Investigation into Gonzalez's history shows that he was a disturbed individual, suffering from PTSD and other mental illness. Reports say he was originally from Copperas Cove, Texas. He served in the army when he first enlisted in July 1997 until Sept. 2003.

Gonzalez re-enlisted for service in July 2005 until he retired from the army in 2012. According to his ex-wife Samantha Murphy Bell, it was during his second tour in Iraq from October 2006 to January 2008 when marriage to Gonzalez took a turn for the worst. Apparently something terrible happened to him which changed him.

Bell never knew what happened to her husband and he would only share that it involved "little children."

Although the couple officially divorced in July, Bell says jail is not what Gonzalez needs as he suffers from PTSD, schizophrenia, and obsessive-compulsive disorder, which were aggravated by whatever happened to him in Iraq. She believes that he did not intend to harm the President or his family when he scaled the White House fence.

"He needs to get treatment. I think he needs to get proper help - throwing him in a jail is not helping him," she said about her former husband.

What is known about Gonzalez is he was apparently living out of his Ford Bronco before he decided to sprint across the White House lawn.

When police searched his car after his arrest, they discovered that it was filled with semi-automatic weapons and more than 800 rounds of ammunition.

But that was not the first time Gonzalez was spotted in suspicious circumstances near the White House.

On Aug. 25, Gonzalez was already stopped and questioned when Secret Service saw him walking along the south fence with a hatchet in his rear waistband. He gave permission to have his car searched where they reported there were two dogs and camping gear, but no firearms at that time. He was not arrested and allowed to leave.

Observers comment that this is troubling given that standard procedure for Secret Service should have been a background check on suspicious individuals. Should there be a hit for any criminal record, he should have been transferred to another office for further questioning.

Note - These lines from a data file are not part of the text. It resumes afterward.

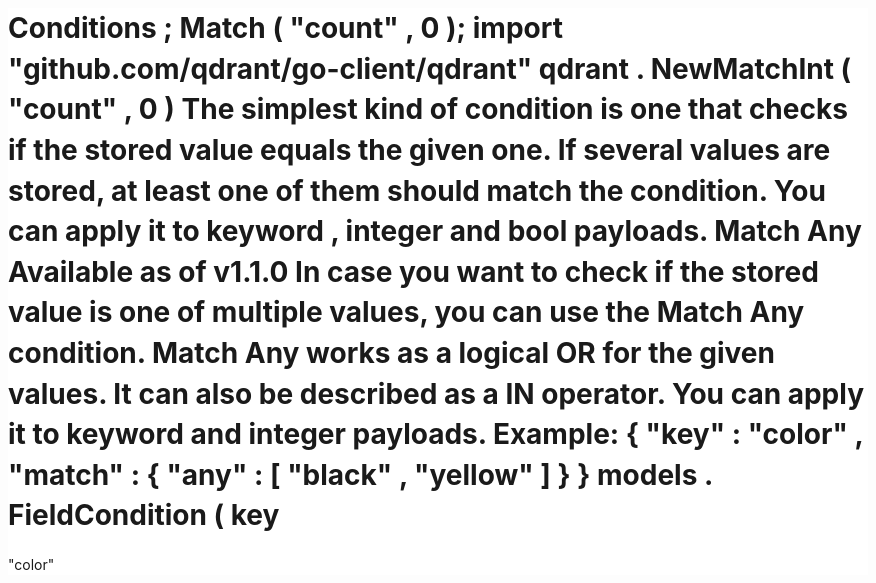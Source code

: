 Conditions
;
Match
(
"count"
,
0
);
import
"github.com/qdrant/go-client/qdrant"
qdrant
.
NewMatchInt
(
"count"
,
0
)
The simplest kind of condition is one that checks if the stored value equals the given one.
If several values are stored, at least one of them should match the condition.
You can apply it to
keyword
,
integer
and
bool
payloads.
Match Any
Available as of v1.1.0
In case you want to check if the stored value is one of multiple values, you can use the Match Any condition.
Match Any works as a logical OR for the given values. It can also be described as a
IN
operator.
You can apply it to
keyword
and
integer
payloads.
Example:
{
"key"
:
"color"
,
"match"
:
{
"any"
:
[
"black"
,
"yellow"
]
}
}
models
.
FieldCondition
(
key
=
"color"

Gonzalez had a clear criminal record that involved plans with the White House.

Earlier in the summer, he had also been arrested in Virginia after leading the police in a high-speed chase in July. According to reports, police in Virginia seized his mini-arsenal which included four rifles, some of them equipped with scopes; two shot guns; 4 pistols, three of which were loaded; a revolver; and a map that had the White House encircled on it.

At that time, he was charged with reckless driving, eluding the police, and possession of a sawed-off shotgun. After posting bail, he was permitted to leave.

The incident has raised concerns over the security break at the White House and has prompted the Secret Service to review and possibly overhaul its procedures regarding White House intruders.

The possible upgrade and redesign of the wrought-iron fence that surrounds the White House is also being considered for extra defense.